As I was sitting in the library last Friday afternoon holding a copy of my senior paper, it finally hit me – I am graduating. It was then that I began to think about what I have learned in the last four years at Luther. My career for the past four years has been a student activist. Alyssa Erickson (‘03) gave a top ten list of things she had learned from her days at Luther at her lecture on grassroots activism for Peace Week this year. She has inspired me to make my own list of things I have learned.
#1. Work across lines. Have you ever tried to organize an event and then have little to no people show up for it? I have. It sucks. The best way to make sure that you have an audience is to work with another organization(s) and join creative forces. This way, you’ll be targeting many different crowds at the same time, which will hopefully increase your numbers at any event, thereby spreading your message faster.
#2. Stay positive and hopeful. This is very important. No one wants to work with someone who is grumpy and negative all of the time. People are more likely to want to help out if they have a sense that something good will come out of that work, and that can’t happen if you push them away with negativity.
#3. Don’t over involve yourself. I am guilty of doing this. It is hard to find a balance between your homework and activism. As long as you are satisfied with the work that you do, then don’t worry. But if, at the end of the day, you’re freaking out about all of the responsibilities you have, and not having enough time or energy to get everything done, perhaps you should consider decreasing the level of responsibility you are taking on.
#4. Take a break. Don’t forget to take care of yourself. You will be of no good to anyone if you are having panic attacks or getting little to no sleep each night. This does not mean you are a quitter or are giving up. It just means that you need to take a break every once in a while to maintain your passion as well as your energy.
#5. Learn to say, “No.” This is the one thing that I still have much trouble doing. There are many things that need to change and oftentimes, it is easy to think that you are the only one who is working for that change. But, you’re not. Change takes time and it takes many people. Besides, if you say no, perhaps you will have opened the door for someone else to become involved.
These are just a few things I have learned, but they are the ones that will stay with me for a long time. I encourage you all to become involved in whatever you are passionate about.

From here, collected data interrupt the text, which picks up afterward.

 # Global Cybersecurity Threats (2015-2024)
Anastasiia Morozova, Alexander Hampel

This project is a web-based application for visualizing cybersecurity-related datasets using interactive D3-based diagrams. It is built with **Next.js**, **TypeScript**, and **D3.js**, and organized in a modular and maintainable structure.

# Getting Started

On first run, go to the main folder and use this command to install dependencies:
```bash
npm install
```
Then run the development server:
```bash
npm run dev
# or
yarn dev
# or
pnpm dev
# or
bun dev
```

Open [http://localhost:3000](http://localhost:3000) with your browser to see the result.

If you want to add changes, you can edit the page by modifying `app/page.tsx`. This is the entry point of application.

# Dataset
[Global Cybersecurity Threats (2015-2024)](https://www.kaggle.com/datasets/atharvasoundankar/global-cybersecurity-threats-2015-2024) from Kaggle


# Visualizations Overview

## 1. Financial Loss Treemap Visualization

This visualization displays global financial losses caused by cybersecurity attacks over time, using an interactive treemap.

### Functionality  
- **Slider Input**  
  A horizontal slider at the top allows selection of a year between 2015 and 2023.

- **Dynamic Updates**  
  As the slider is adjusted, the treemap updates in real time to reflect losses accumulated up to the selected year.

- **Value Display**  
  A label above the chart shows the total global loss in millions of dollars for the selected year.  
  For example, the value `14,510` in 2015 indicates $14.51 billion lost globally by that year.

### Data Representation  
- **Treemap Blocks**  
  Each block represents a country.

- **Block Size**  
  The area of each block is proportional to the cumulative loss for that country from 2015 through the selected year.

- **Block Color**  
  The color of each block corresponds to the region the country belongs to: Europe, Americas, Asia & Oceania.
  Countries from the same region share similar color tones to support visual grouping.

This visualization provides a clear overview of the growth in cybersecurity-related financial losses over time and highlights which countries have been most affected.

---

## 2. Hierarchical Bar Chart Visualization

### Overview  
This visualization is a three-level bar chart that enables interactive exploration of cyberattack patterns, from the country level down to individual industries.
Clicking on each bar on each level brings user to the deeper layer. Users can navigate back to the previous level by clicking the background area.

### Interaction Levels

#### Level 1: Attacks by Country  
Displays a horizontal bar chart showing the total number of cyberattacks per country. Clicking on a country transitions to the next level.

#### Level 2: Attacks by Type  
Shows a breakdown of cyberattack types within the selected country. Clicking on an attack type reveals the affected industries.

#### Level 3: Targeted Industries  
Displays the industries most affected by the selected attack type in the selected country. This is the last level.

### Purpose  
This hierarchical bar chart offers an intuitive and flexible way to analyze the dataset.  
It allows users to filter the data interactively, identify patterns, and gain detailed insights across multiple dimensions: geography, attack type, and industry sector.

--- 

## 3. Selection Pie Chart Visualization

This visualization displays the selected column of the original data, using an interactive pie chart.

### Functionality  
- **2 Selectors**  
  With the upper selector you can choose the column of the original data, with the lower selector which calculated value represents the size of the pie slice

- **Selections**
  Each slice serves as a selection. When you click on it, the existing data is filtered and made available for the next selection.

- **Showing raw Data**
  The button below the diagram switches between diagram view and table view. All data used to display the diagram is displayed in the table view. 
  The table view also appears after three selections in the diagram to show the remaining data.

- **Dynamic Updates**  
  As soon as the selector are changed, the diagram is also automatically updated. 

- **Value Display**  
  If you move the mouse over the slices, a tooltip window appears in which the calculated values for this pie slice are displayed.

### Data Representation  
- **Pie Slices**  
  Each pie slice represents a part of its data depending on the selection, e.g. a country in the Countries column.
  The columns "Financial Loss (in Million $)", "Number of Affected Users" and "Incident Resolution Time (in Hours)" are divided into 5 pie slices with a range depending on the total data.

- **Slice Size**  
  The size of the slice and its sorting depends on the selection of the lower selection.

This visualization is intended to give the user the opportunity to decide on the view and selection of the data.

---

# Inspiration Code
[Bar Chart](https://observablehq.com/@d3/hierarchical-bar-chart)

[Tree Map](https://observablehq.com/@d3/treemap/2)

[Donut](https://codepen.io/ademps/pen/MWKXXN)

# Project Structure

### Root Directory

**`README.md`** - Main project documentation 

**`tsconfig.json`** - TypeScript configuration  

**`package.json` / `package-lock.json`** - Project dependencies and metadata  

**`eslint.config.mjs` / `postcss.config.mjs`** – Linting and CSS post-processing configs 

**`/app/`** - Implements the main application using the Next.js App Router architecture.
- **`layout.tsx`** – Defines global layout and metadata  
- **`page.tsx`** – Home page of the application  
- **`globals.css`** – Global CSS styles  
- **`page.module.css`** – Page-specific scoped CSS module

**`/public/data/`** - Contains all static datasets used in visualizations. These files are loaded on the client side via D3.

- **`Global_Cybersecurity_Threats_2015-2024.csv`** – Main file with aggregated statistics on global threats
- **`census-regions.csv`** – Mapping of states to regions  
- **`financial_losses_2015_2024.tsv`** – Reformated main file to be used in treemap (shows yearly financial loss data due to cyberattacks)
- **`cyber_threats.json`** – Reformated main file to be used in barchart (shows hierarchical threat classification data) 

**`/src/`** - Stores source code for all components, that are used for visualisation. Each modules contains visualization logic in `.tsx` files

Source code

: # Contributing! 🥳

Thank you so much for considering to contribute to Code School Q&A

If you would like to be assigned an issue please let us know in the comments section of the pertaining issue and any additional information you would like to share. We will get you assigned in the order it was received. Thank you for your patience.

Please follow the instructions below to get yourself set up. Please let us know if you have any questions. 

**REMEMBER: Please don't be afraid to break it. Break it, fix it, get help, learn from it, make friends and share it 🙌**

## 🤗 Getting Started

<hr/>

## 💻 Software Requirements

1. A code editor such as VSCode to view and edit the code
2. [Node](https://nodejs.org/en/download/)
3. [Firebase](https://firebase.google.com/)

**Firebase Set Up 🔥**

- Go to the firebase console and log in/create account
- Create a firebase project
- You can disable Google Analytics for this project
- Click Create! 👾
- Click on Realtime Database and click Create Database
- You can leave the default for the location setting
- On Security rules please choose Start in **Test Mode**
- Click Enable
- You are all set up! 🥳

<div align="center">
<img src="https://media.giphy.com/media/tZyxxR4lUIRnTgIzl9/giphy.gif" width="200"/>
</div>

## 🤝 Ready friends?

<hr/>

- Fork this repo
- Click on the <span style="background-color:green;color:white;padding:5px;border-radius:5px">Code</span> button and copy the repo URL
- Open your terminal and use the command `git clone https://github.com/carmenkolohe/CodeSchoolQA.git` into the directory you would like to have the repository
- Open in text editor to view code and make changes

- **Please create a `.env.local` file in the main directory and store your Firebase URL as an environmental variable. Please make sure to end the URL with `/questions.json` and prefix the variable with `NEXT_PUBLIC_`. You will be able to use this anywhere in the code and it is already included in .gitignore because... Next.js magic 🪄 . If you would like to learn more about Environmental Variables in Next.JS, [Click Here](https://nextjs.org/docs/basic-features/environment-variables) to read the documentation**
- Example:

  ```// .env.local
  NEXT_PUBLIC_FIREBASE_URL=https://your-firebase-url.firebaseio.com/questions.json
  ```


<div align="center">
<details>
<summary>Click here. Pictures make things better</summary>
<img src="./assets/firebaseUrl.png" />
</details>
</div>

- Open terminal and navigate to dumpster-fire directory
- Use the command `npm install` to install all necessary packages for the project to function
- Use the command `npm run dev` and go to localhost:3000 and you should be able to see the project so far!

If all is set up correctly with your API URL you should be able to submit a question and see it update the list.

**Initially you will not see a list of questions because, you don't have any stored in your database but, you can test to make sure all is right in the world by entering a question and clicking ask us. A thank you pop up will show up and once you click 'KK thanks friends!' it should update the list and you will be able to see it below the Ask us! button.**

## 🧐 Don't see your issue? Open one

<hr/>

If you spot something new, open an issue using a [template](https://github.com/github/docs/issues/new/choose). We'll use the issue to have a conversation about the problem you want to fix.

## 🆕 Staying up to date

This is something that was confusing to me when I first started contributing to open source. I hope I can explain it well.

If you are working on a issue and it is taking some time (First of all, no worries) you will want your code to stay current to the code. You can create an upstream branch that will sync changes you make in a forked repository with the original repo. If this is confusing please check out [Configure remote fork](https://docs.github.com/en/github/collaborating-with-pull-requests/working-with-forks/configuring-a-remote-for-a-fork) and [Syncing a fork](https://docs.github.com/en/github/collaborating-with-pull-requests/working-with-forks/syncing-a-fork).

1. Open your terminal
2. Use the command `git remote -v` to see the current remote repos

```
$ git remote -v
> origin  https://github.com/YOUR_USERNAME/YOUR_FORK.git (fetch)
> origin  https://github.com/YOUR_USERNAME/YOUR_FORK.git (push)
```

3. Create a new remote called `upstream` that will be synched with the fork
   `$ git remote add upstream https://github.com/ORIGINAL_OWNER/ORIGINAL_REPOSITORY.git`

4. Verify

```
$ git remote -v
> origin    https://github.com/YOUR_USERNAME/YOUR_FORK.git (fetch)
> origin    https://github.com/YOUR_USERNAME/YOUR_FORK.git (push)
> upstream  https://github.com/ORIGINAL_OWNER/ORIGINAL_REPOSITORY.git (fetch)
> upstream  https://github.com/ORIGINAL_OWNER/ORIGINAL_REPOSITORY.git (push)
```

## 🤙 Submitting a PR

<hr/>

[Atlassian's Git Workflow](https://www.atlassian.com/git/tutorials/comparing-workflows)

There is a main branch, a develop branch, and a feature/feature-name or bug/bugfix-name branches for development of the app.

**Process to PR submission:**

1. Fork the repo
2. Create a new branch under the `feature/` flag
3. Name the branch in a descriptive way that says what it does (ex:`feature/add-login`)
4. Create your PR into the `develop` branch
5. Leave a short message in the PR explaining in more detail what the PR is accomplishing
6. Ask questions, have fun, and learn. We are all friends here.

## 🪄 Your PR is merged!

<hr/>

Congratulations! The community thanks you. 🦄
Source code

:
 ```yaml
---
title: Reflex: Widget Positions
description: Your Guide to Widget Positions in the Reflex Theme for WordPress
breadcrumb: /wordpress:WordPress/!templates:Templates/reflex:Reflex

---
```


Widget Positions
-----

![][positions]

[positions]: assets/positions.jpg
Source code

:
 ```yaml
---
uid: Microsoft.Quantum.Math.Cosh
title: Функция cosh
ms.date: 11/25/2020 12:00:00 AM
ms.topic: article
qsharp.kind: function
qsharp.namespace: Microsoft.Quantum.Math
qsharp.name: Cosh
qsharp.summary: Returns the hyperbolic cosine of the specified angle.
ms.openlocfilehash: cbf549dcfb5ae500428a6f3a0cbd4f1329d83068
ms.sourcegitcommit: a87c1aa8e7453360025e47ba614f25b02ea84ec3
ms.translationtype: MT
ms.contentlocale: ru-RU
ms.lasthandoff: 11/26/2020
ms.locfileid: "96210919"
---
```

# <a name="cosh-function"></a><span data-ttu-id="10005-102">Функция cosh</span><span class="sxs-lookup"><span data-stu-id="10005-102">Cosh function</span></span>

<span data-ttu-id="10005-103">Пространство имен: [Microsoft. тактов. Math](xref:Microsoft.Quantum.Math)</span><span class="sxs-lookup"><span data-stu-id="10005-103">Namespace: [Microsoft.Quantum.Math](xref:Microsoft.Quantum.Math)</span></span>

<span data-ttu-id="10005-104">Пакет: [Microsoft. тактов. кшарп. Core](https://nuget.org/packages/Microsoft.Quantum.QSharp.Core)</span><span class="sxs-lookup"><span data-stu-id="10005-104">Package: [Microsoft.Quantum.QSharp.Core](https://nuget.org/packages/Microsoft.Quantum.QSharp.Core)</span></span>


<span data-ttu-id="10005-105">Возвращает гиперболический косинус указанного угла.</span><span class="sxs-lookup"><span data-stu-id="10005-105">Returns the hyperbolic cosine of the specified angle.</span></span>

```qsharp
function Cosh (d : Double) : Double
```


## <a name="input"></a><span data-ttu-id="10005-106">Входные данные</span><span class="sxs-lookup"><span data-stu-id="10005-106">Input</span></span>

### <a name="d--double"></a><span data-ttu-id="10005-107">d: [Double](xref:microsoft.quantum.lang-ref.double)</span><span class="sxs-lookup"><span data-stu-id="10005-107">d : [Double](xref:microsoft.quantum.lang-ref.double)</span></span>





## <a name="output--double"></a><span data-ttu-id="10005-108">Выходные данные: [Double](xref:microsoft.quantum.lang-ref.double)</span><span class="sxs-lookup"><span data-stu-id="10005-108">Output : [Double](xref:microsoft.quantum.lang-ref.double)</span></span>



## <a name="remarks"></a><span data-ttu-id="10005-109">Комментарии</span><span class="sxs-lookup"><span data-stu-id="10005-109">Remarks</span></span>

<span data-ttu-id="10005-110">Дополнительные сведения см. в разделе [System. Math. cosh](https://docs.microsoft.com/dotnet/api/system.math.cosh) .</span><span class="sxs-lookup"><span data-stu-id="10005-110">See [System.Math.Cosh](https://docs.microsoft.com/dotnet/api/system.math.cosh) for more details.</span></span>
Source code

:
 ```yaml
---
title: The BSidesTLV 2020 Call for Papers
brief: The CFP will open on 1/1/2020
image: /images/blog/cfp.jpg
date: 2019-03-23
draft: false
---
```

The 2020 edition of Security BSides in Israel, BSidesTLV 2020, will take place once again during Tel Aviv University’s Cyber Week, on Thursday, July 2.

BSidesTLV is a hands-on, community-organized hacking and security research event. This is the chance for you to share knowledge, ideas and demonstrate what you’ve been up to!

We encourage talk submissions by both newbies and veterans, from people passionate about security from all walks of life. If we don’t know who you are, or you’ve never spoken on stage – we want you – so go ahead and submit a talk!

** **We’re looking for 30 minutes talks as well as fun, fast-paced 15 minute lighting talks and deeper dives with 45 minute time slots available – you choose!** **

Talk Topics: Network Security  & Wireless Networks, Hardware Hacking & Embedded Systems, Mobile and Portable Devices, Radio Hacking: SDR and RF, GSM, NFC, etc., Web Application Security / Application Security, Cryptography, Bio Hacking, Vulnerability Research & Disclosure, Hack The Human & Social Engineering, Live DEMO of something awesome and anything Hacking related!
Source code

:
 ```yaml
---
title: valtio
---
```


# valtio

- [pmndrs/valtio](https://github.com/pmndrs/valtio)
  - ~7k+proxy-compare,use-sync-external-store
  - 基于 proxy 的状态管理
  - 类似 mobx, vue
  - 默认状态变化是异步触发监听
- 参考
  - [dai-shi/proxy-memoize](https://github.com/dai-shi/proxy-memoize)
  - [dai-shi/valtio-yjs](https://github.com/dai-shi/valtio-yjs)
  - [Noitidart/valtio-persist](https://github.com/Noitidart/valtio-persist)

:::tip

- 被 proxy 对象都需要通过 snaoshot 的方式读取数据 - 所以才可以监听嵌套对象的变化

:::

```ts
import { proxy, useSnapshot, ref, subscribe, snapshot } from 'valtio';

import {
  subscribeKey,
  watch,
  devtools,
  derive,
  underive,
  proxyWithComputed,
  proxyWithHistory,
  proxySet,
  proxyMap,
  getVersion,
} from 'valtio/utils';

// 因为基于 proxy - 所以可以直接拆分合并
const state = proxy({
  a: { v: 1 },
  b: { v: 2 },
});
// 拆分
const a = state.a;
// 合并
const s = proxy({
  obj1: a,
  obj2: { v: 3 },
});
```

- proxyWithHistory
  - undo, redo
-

Don’t worry if you’ve never been a part of anything before. Just know that your presence and participation is needed and appreciated.
If you are graduating with me, don’t think that you can’t be involved in the communities you are moving into. There are plenty of non-profit organizations and other social justice groups that need your help – whether it comes in the form of becoming a member of something or just attending their events. There’s a lot of work to do, so get to it.